I’m sure, facing this problem you had a look at this example : http://brion.inria.fr/gallium/index.php/Ocamlbuild_example_with_C_stubs

Despite providing all elements, the page is a bit scars of details and explanations (at least for me…).

So, suppose you want to build ocaml stubs for a C library called toto . Good practices tell us to put our stubs in a file that is called toto_stubs.c and then add the .o file in a clib file (libtoto_stubs.clib ) that ocamlbuild is going to use to build out dynamic library.

So far so good. Now we need to add a tag, say use_toto that we will use to compile our binaries and libraries. Our _tags file will look like :

<libtoto_stubs.*>: use_toto

Here I use only one tag. In the example of the ocamlbuild they use two tags, one to compile, one to link.

At this point we need to explain to ocamlbuild how to build our library. First we add a compile rule where we say that whenever we compile a c object that use toto, then we must also add its include directory.

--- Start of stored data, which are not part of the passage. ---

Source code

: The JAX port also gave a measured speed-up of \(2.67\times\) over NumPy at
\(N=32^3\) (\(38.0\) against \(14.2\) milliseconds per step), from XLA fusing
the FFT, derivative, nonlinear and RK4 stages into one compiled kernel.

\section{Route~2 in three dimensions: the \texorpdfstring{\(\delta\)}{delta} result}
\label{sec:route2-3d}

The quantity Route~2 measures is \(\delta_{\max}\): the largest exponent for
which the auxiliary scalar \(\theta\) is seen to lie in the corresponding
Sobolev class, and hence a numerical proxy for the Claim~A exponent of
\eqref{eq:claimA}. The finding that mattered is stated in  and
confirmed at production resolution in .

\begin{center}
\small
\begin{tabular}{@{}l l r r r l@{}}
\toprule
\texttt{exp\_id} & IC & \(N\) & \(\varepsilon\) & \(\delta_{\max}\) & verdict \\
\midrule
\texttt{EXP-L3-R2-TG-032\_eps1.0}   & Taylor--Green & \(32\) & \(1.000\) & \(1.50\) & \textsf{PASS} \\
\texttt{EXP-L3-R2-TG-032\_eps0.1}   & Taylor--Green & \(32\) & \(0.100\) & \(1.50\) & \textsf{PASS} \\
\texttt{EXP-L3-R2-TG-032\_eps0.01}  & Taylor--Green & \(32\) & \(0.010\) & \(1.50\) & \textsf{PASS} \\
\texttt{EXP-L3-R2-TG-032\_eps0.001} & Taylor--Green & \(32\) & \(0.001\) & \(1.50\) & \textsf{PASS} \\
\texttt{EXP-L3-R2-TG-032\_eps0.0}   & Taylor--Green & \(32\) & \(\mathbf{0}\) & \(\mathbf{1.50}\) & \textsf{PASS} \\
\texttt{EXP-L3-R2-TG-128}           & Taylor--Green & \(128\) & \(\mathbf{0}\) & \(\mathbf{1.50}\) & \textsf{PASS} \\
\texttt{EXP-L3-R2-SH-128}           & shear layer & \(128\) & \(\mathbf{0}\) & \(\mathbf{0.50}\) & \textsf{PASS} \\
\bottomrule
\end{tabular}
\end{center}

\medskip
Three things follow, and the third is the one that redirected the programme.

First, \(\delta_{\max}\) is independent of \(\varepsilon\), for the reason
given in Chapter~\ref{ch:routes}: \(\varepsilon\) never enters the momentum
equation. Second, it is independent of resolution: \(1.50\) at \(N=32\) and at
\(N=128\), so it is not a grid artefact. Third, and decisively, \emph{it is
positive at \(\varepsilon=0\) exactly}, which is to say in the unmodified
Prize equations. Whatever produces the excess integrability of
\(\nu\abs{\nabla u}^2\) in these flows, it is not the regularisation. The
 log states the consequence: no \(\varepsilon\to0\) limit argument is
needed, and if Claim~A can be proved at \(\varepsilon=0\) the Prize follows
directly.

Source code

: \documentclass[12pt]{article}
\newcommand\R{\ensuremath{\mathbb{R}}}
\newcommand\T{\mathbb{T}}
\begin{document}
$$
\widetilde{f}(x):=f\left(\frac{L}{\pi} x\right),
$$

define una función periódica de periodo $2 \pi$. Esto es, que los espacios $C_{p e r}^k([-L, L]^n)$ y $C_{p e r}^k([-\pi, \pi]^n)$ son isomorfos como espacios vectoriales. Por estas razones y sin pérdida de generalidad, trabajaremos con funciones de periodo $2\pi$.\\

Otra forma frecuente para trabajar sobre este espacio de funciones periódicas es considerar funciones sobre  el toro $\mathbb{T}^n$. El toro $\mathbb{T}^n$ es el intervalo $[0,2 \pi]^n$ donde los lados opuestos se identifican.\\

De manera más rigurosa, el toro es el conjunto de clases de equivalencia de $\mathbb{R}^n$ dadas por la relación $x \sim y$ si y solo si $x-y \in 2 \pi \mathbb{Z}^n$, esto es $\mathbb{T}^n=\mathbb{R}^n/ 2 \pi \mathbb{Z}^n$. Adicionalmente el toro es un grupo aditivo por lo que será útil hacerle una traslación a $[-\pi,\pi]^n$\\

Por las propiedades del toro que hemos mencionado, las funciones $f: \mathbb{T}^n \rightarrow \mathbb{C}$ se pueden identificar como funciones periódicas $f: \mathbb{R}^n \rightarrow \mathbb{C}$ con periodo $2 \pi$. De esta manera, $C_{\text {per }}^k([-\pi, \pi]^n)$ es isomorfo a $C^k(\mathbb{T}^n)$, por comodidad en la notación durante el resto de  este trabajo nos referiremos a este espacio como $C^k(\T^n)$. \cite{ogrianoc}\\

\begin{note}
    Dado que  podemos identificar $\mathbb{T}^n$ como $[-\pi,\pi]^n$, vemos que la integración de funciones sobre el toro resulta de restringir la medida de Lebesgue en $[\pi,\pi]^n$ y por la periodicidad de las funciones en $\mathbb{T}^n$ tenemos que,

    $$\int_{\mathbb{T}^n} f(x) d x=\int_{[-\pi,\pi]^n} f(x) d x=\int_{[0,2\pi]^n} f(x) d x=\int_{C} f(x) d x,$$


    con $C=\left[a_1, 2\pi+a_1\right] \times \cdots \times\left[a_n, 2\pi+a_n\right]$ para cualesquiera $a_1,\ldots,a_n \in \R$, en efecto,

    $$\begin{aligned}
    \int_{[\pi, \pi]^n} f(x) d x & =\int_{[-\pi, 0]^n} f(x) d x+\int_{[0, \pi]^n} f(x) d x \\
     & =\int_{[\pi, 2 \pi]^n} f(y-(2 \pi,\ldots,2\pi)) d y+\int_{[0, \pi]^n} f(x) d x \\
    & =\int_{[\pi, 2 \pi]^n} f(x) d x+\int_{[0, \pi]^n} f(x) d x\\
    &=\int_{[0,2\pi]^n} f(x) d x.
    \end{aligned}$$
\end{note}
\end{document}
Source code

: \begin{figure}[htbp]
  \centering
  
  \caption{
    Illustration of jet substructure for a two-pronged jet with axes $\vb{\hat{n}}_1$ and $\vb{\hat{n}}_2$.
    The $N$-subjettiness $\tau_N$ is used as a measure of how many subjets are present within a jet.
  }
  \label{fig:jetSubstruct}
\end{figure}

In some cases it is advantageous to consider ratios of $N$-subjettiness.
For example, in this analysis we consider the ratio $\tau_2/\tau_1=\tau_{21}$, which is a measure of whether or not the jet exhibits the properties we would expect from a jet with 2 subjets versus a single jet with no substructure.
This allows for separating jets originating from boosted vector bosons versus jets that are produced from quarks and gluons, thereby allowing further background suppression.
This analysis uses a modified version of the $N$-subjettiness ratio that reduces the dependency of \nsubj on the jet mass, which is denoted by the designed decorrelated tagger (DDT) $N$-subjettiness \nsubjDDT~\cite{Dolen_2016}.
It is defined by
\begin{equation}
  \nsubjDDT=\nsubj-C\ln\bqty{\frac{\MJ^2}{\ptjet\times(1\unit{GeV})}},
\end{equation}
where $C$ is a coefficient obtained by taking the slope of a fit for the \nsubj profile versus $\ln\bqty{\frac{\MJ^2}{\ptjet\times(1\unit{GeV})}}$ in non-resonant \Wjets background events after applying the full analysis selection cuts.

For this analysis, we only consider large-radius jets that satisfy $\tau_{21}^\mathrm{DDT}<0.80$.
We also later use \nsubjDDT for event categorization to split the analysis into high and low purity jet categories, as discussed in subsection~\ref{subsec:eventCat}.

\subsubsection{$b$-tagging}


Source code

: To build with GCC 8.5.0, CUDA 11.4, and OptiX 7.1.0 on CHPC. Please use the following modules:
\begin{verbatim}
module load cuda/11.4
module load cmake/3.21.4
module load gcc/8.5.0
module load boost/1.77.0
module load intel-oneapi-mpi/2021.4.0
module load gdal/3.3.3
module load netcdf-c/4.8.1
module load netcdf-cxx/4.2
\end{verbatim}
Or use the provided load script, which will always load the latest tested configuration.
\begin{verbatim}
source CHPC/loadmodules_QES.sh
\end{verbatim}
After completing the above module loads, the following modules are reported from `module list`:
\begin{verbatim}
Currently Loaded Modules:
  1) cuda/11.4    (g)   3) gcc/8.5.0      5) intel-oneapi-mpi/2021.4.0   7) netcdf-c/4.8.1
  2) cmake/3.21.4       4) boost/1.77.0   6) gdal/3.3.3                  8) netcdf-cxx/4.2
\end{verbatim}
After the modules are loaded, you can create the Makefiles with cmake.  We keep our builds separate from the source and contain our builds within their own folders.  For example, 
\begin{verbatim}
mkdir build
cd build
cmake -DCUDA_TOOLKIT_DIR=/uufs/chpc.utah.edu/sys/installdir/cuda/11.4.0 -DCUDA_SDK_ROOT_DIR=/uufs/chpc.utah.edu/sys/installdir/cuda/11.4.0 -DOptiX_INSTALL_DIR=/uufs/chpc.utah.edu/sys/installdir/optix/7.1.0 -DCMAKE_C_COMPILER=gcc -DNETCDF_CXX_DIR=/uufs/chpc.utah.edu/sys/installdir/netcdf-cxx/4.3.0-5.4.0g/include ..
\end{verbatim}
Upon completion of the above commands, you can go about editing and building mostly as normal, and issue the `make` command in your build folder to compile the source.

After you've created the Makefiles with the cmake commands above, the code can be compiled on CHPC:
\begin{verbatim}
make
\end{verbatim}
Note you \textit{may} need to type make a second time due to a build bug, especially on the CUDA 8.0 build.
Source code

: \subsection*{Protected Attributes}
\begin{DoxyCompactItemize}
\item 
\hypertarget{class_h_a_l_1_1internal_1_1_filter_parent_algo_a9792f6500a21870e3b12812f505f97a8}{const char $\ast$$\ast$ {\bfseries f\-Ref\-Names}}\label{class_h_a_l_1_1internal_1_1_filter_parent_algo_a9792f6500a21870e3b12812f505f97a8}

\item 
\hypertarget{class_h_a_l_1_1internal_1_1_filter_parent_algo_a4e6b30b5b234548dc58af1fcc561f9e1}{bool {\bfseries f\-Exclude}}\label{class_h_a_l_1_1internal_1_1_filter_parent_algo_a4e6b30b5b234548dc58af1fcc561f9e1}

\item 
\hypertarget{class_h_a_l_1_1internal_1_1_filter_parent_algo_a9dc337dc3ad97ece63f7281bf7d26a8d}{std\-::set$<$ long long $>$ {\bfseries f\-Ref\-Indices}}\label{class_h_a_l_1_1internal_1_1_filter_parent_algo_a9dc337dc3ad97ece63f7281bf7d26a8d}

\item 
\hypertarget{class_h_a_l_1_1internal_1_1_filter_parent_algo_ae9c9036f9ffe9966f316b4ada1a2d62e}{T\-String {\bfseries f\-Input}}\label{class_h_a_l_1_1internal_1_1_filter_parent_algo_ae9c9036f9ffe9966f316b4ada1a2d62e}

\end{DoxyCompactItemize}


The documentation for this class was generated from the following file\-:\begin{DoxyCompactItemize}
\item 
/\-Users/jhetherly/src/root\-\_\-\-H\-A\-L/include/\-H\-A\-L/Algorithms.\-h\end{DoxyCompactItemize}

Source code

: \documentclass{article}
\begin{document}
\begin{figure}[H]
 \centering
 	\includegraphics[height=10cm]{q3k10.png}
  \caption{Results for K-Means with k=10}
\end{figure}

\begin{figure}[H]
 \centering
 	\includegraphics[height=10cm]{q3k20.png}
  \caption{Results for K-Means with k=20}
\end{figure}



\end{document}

       flag ["c"; "use_toto"; "compile"] & S[
         A"-ccopt"; A"-I/usr/include/toto";
       ];

Second we add a link flag to add to the dynamic library all the information it needs to load other external libraries. This is important as we don’t want to add any other flags anywhere else. When we use -ltoto_stubs we want all other dependencies automatically satisfied by the linker. Note the libtoto.so referred by -ltoto is the C library for which we are writing these bindings and that sits in /usr/lib/.

       flag ["c"; "use_toto"; "ocamlmklib"] & S[
         A"-ltoto";
       ];

At the end we add a flag that whenever we try to build out ocaml module ( say toto.cma ), we want to add all necessary information to load at run time its dynamic component.

       flag ["ocaml"; "use_toto"; "link"; "library"; "byte"] & S[
         A"-dllib"; A"-ltoto_stubs";
       ];

Using ocamlobjdump we can easily check if the cma contains indeed this information. The output should look something like this :

$ocamlobjinfo _build/toto.cma
File _build/toto.cma
Force custom: no
Extra C object files:
Extra C options:
Extra dynamically-loaded libraries: -ltoto_stubs
Unit name: Toto
Force link: no
...

In order to generate cmxa and a objects we need to specify few other flags and dependencies like :

       dep ["link"; "ocaml"; "link_toto"] ["libtoto_stubs.a"]
       flag ["ocaml"; "use_toto"; "link"; "library"; "native"] & S[
         A"-cclib"; A"-ltoto_stubs";
       ];

As always, if I’m missing something, please drop a note in the comment page.